> [Work to be completed]: In the listing below, find every line with the string "that" and pull it out.

> [The data]:
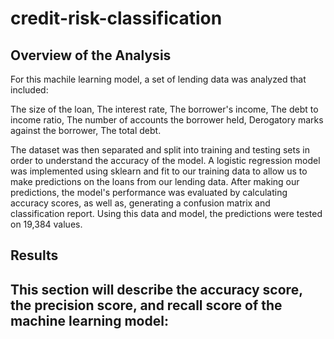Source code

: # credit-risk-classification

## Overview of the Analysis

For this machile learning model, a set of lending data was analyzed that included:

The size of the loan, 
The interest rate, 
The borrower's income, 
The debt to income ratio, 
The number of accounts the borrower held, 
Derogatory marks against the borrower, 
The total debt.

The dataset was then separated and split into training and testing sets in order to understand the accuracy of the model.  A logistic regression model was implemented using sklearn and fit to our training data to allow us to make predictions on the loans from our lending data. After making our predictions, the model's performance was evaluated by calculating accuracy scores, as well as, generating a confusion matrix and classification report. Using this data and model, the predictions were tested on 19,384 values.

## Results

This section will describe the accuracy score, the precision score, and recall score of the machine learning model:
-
* * *
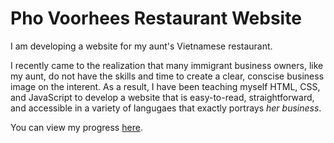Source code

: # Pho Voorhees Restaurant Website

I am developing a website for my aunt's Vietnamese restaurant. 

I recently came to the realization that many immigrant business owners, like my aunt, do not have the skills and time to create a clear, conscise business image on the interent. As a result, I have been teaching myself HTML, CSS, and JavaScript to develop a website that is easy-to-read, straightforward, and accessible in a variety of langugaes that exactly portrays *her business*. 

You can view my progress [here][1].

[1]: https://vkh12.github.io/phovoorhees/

> [Result]:
For this machile learning model, a set of lending data was analyzed that included:
I recently came to the realization that many immigrant business owners, like my aunt, do not have the skills and time to create a clear, conscise business image on the interent. As a result, I have been teaching myself HTML, CSS, and JavaScript to develop a website that is easy-to-read, straightforward, and accessible in a variety of langugaes that exactly portrays *her business*. 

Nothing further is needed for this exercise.